Инструктор побелел, молча провел ладонью по бритой голове и ничего не ответил.
— Не дадите? — проговорил посетитель с угрозой в голосе, уверенный, что сейчас сделает что-нибудь невероятное, страшное.
— В городе ничего нет, — тихо сказал инструктор. — Последний запас крупы мы вчера отправили рабочим Николаева.
Тогда посетитель щелкнул замком портфеля и стал швырять на стол одну бумажку за другой.
— А это? Это что? Сидите тут и не видите, что вокруг творится! Все, все есть! Но у кого? У спекулянтов. У кулака. У вора и жулика. Вот кто пользуется положением! Можно это терпеть? — Он потрясал разграфленными исписанными листками и доказывал, что посеяно и собрано гораздо больше, чем показано в официальных сводках, что на местах в бухгалтерских документах путаница, что повсюду саботаж и контрреволюция.
Инструктор окружкома, почесав переносицу, спросил:
— Вы беспартийный, товарищ?
— Да, я... — растерявшись, пробормотал он, — бухгалтер я... частное лицо...
Это почему-то обрадовало окружкомовца. Он схватил телефонную трубку и, назвав номер, сразу стал кричать, придерживая трубку плечом, черкая что-то на бумаге и весело поблескивая на бухгалтера глазами:
— Ну вот, беспартийный человек видит, а наши в сельхозотделе уперли глаза в потолок и плавают в этих... в эмпиреях... Как ваша фамилия, товарищ бухгалтер? Сердюк. Так вот, придет к тебе товарищ Сердюк. Наш, наш, советский человек. Он на бумажках покажет, есть на селе классовая борьба или нет. Это нам в помощь — прошибить примиренцев. Потом расскажешь, до чего вы там договоритесь. Бувай! — И, бросив на рычаг трубку, протянул Сердюку записку, нацарапанную на клочке бумаги. — Пожалуйста, пройдите в окружной отдел ГПУ, найдите там товарища Медведева, повторите ему все, что рассказали мне.
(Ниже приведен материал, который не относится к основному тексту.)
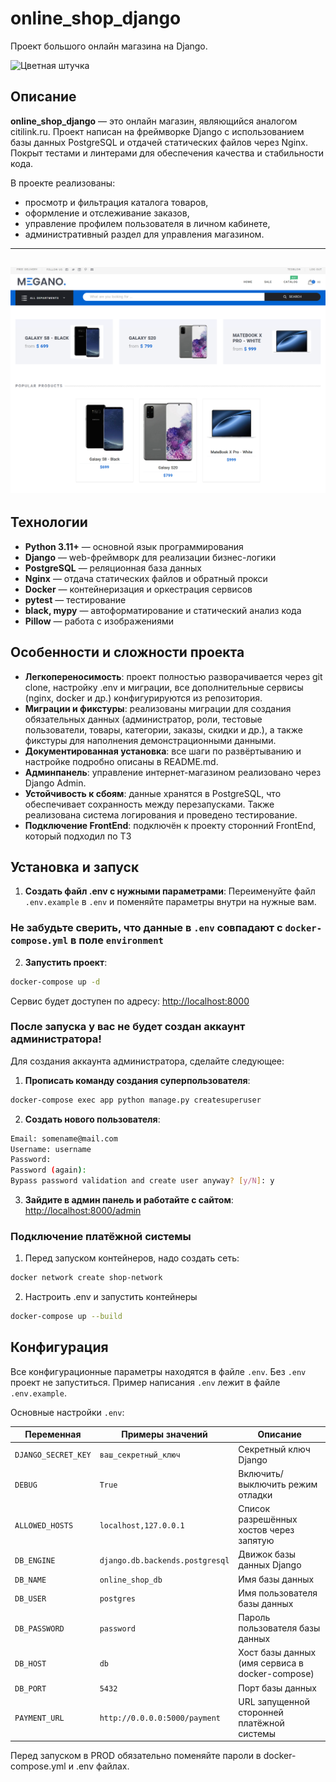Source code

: # online_shop_django

Проект большого онлайн магазина на Django.

![Цветная штучка](https://img.shields.io/badge/%20onlineshop-Django-blue)

## Описание

**online_shop_django** — это онлайн магазин, являющийся аналогом citilink.ru. Проект написан на фреймворке Django с использованием базы данных PostgreSQL и отдачей статических файлов через Nginx. Покрыт тестами и линтерами для обеспечения качества и стабильности кода.

В проекте реализованы:
- просмотр и фильтрация каталога товаров,
- оформление и отслеживание заказов,
- управление профилем пользователя в личном кабинете,
- административный раздел для управления магазином.

---
![Пример работы сервиса](image.png)
---


## Технологии

- **Python 3.11+** — основной язык программирования
- **Django** — web-фреймворк для реализации бизнес-логики
- **PostgreSQL** — реляционная база данных
- **Nginx** — отдача статических файлов и обратный прокси
- **Docker** — контейнеризация и оркестрация сервисов
- **pytest** — тестирование
- **black, mypy** — автоформатирование и статический анализ кода
- **Pillow** — работа с изображениями


## Особенности и сложности проекта

- **Легкопереносимость**: проект полностью разворачивается через git clone, настройку .env и миграции, все дополнительные сервисы (nginx, docker и др.) конфигурируются из репозитория.
- **Миграции и фикстуры**: реализованы миграции для создания обязательных данных (администратор, роли, тестовые пользователи, товары, категории, заказы, скидки и др.), а также фикстуры для наполнения демонстрационными данными.
- **Документированная установка**: все шаги по развёртыванию и настройке подробно описаны в README.md.
- **Админпанель**: управление интернет-магазином реализовано через Django Admin.
- **Устойчивость к сбоям**: данные хранятся в PostgreSQL, что обеспечивает сохранность между перезапусками. Также реализована система логирования и проведено тестирование.
- **Подключение FrontEnd**: подключён к проекту сторонний FrontEnd, который подходил по ТЗ

## Установка и запуск
1. **Создать файл .env с нужными параметрами**:
Переименуйте файл `.env.example` в `.env` и поменяйте параметры внутри на нужные вам.

### Не забудьте сверить, что данные в `.env` совпадают с `docker-compose.yml` в поле `environment`

2. **Запустить проект**:
```bash
docker-compose up -d
```

Сервис будет доступен по адресу: [http://localhost:8000](http://localhost:8000)

### После запуска у вас не будет создан аккаунт администратора!

Для создания аккаунта администратора, сделайте следующее:

1. **Прописать команду создания суперпользователя**:
```bash
docker-compose exec app python manage.py createsuperuser
```

2. **Создать нового пользователя**:
```bash
Email: somename@mail.com
Username: username
Password: 
Password (again): 
Bypass password validation and create user anyway? [y/N]: y
```

3. **Зайдите в админ панель и работайте с сайтом**:
[http://localhost:8000/admin](http://localhost:8000/admin)

### Подключение платёжной системы

1. Перед запуском контейнеров, надо создать сеть:
```bash
docker network create shop-network
```

2. Настроить .env и запустить контейнеры
```bash
docker-compose up --build
```


## Конфигурация

Все конфигурационные параметры находятся в файле `.env`.
Без `.env` проект не запуститься. Пример написания `.env` лежит в файле `.env.example`.

Основные настройки `.env`:

| Переменная         | Примеры значений               | Описание                                        |
|--------------------|--------------------------------|-------------------------------------------------|
| `DJANGO_SECRET_KEY`| `ваш_секретный_ключ`           | Секретный ключ Django                           |
| `DEBUG`            | `True`                         | Включить/выключить режим отладки                |
| `ALLOWED_HOSTS`    | `localhost,127.0.0.1`          | Список разрешённых хостов через запятую         |
| `DB_ENGINE`        | `django.db.backends.postgresql`| Движок базы данных Django                       |
| `DB_NAME`          | `online_shop_db`               | Имя базы данных                                 |
| `DB_USER`          | `postgres`                     | Имя пользователя базы данных                    |
| `DB_PASSWORD`      | `password`                     | Пароль пользователя базы данных                 |
| `DB_HOST`          | `db`                           | Хост базы данных (имя сервиса в docker-compose) |
| `DB_PORT`          | `5432`                         | Порт базы данных                                |
| `PAYMENT_URL`      | `http://0.0.0.0:5000/payment`  | URL запущенной сторонней платёжной системы      |

Перед запуском в PROD обязательно поменяйте пароли в docker-compose.yml и .env файлах.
И помогите, чем сможете.
— Я вам помочь? — не понял Сердюк.
— Ну, конечно, — подтвердил инструктор, укладывая все сводки и акты в облезлый бухгалтерский портфель и передавая ему. — Ведь вы пришли нам помочь?
Сердюк вышел из окружкома, держа в руке записку и недоумевая, как могло получиться, что он пришел сюда за помощью, а вместо этого сам идет помогать, да еще в ГПУ.
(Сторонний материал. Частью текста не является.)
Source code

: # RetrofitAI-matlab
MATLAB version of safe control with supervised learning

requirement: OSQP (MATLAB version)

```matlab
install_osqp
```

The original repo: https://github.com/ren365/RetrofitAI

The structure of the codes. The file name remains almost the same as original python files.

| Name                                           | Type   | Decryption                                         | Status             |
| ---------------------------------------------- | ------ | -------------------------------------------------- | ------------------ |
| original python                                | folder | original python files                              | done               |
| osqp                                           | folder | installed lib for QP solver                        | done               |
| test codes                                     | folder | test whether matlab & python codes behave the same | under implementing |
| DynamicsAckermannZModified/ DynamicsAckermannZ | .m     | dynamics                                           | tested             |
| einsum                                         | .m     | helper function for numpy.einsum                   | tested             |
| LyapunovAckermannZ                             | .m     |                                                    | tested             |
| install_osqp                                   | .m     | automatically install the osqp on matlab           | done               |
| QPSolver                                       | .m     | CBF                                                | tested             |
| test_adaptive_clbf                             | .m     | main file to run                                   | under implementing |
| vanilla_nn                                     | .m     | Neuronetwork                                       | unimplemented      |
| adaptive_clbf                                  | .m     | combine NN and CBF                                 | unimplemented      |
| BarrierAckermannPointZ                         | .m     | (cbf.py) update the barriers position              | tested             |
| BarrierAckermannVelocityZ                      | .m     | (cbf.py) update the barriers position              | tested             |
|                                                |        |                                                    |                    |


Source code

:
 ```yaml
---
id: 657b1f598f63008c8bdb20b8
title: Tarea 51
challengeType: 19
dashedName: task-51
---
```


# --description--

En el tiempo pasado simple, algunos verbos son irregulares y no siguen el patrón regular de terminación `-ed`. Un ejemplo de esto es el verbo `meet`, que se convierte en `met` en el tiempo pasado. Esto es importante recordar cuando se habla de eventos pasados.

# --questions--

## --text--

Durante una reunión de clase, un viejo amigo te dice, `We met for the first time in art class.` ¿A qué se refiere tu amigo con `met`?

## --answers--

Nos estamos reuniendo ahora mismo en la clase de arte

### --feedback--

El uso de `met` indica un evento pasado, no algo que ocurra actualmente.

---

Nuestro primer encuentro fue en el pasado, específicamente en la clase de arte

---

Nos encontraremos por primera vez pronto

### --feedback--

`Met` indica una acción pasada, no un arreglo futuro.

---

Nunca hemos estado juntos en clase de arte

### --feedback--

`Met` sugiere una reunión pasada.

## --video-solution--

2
Все же он по пути завернул домой. Услышав про ГПУ, жена побледнела, у нее затряслись руки.
— Господи, что ты там наговорил? Тебя заберут! Не забудь оставить карточки и заборную книжку! Что с тобой будет!
— Глупости, — не совсем уверенно успокаивал он ее. — Напротив. Меня просили, как бухгалтера, помочь им... Но если я к вечеру не вернусь, сообщи на службу, со мной ведь все документы...
Жена залилась слезами. Увязала ему с собой тощий узелок. Проводила до Гимназической улицы. И перекрестила тайком.
Перед Медведевым предстал щуплый, взъерошенный человек неопределенного возраста, с маленьким пуговкой носиком, на котором прыгали железные очки, с пухлым портфелем под мышкой.
А Сердюк увидел за столом стройного молодого человека. Открытое лицо, веселый взгляд. На петлицах ромбы. В приемной сказали, что это сам заместитель начальника окружного отдела.
Сердюк сбивчиво рассказывал о своей командировке, выкладывал на стол сводки, акты ревизии.